Steve Carroll’s Tule Fog was one of 16 Express 27s racing in the BYC Midwinters on Saturday, a civilized day for sailing on the Berkeley Circle.

© Erik Simonson

Each fall, Latitude 38 trots out that old saw about how the wind is usually lighter and the winter season is a good time for newbies to try racing. Note that we say "usually" and not "always." The conditions for Berkeley Yacht Club’s first Midwinters of the season could not have been more different on the two days of the weekend. Saturday began with a mellow, 5-knot northerly that held most of the way through the 8-mile, double-sausage race, until a 10-knot westerly filled in, turning the last downwind leg into a headstay reach. Typical midwinter racing — so far.

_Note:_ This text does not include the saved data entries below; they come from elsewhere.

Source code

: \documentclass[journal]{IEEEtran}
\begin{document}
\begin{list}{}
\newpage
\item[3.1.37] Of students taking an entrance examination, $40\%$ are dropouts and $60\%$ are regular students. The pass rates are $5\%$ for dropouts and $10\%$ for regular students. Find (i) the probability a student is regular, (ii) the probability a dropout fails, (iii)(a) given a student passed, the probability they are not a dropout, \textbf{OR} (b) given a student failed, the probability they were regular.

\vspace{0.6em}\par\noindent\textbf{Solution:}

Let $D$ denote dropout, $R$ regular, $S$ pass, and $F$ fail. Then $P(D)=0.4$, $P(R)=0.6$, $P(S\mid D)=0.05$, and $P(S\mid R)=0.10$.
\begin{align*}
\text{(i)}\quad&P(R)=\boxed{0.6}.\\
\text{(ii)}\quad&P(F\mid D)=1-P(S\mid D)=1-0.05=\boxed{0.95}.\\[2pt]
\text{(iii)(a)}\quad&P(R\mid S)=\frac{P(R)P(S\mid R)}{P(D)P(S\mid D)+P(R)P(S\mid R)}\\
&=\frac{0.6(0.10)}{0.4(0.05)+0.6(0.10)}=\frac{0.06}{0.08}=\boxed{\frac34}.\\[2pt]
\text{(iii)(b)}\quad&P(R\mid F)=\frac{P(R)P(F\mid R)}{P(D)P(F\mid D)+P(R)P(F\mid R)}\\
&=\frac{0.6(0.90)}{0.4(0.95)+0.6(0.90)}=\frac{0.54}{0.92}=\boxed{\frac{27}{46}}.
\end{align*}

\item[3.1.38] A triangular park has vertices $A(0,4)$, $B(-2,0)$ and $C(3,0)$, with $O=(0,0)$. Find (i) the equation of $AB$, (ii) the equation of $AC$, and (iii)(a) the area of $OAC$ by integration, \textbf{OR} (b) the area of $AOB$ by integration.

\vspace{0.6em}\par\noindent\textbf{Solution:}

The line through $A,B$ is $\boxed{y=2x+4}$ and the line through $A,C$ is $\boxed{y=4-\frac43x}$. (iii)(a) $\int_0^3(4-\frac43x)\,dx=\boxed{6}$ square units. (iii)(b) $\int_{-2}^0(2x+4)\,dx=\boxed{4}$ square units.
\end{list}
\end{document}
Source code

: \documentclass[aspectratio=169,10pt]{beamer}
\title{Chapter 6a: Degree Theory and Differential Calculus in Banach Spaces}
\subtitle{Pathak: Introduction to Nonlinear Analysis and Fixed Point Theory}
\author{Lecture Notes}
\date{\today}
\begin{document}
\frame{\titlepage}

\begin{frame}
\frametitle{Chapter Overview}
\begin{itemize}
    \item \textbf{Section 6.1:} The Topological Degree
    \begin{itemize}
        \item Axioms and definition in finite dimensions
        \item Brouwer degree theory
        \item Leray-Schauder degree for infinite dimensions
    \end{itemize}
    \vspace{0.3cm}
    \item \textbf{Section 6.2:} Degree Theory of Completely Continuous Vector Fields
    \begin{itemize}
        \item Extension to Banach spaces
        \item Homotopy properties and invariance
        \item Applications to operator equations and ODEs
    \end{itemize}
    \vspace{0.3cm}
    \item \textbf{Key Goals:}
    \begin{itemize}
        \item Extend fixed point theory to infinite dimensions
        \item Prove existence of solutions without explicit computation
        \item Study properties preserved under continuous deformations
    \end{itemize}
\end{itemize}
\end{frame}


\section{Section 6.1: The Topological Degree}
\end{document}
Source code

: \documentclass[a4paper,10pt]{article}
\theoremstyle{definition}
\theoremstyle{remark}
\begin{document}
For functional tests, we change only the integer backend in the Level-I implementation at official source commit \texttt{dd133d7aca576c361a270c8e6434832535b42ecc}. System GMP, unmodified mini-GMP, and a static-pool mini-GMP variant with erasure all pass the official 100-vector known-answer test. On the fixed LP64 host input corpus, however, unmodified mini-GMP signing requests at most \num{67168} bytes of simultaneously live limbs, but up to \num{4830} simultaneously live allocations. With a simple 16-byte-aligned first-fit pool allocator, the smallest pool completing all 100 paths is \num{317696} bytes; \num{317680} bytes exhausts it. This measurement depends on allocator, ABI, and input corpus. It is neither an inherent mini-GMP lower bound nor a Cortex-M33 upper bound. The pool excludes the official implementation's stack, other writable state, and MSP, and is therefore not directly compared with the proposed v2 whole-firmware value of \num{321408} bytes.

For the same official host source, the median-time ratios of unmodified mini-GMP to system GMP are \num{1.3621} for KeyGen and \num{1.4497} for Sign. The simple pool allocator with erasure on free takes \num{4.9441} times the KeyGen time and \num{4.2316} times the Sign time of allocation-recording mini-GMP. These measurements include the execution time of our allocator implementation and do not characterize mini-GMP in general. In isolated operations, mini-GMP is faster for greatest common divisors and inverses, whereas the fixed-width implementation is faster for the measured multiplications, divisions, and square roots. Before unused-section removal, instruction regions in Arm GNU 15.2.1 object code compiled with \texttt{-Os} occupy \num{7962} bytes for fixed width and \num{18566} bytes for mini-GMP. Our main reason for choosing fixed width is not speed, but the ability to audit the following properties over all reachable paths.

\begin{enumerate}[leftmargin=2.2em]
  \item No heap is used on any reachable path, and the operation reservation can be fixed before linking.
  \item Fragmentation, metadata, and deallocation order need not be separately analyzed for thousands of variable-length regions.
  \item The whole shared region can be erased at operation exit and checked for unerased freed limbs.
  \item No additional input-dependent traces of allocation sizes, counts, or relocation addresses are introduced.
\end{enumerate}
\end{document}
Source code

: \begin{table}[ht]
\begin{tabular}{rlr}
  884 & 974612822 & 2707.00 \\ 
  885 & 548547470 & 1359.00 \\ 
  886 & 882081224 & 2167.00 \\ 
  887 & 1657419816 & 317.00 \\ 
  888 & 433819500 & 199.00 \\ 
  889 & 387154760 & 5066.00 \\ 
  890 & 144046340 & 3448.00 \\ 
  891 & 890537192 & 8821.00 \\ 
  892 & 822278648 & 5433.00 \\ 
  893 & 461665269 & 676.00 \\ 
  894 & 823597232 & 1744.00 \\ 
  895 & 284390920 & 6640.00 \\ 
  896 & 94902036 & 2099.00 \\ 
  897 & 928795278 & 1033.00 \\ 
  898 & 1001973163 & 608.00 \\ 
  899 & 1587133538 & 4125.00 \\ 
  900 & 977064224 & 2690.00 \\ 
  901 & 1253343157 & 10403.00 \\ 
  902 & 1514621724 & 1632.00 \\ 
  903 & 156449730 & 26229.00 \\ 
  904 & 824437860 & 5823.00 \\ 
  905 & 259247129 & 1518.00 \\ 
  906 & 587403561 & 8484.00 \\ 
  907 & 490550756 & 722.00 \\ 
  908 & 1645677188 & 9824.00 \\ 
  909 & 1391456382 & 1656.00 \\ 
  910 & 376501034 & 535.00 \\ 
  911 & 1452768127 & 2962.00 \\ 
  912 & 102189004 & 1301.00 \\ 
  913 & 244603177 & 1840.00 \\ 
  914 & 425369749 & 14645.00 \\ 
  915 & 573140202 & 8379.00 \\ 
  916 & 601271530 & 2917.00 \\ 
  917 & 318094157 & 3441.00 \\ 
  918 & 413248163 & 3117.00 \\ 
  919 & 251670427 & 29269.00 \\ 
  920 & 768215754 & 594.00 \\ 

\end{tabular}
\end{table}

The crew of Donald Newman’s Yankee Air Pirate was grinning in the lively conditions on Sunday. The South Lake Tahoe-based Olson 30 migrates down to sea level for winter racing.

latitude/Chris
©2015Latitude 38 Media, LLC

The storm that blew through overnight was trailed by heavy air and sloppy seas on Sunday. Last year’s two shorthanded divisions had grown to two singlehanded and one doublehanded division. "The Sunday fleet is about half shorthanders," said Bobbi Tosse, who runs the BYC Midwinters. "I would have surmised that this group would have the highest attrition, but I was wrong. More than 60% of the 23 starters were of this group." In the challenging conditions, none of the shorthanded boats flew spinnakers, and most were reefed. Only one had to drop out, with gear breakage. On one of the fully crewed boats, the J/24 Froglips, a crewmember rolled off during pre-start sailing. Fortunately, he clung to the boat and quickly rolled back aboard, and Froglips went on to win Division 2.

A fleet of 18 J/105s competed in the RegattaPRO Winter One Design races on Saturday. Jam Session’s spinnaker seems particularly poignant this week.

© Erik Simonson

Sixty-one competitors signed up for this year’s RegattaPRO Winter One Design Series, and 48 showed up on Saturday, from the J/120, J/105, J/24 and J/70 and Melges and Moore 24 classes, for the first day of racing west of the Berkeley Circle. RegattaPRO’s Jeff Zarwell called it a "beautiful day, a little on the cool side, but hey, it’s now winter racing."

The J/70 Prime Number makes a splash. J/Boat classes dominate the Winter One Design Series this year. 

© Erik Simonson

"With a forecast of light winds out of the north early on, moving to a westerly around 1:30, I sent the six fleets on a northerly course of 310° (yes, that’s a northerly to me, straight out of San Pablo Bay)," reports Zarwell. "Halfway through the last leg, the breeze began to move west." Zarwell finished all the fleets and quickly re-set the course to 230° even though the breeze hadn’t moved that far yet. "By the time we went into sequence it was dead on 230°. We saw up to 12 knots of breeze, steady for the rest of a beautiful afternoon on the Bay." Standings can be found on Jibeset.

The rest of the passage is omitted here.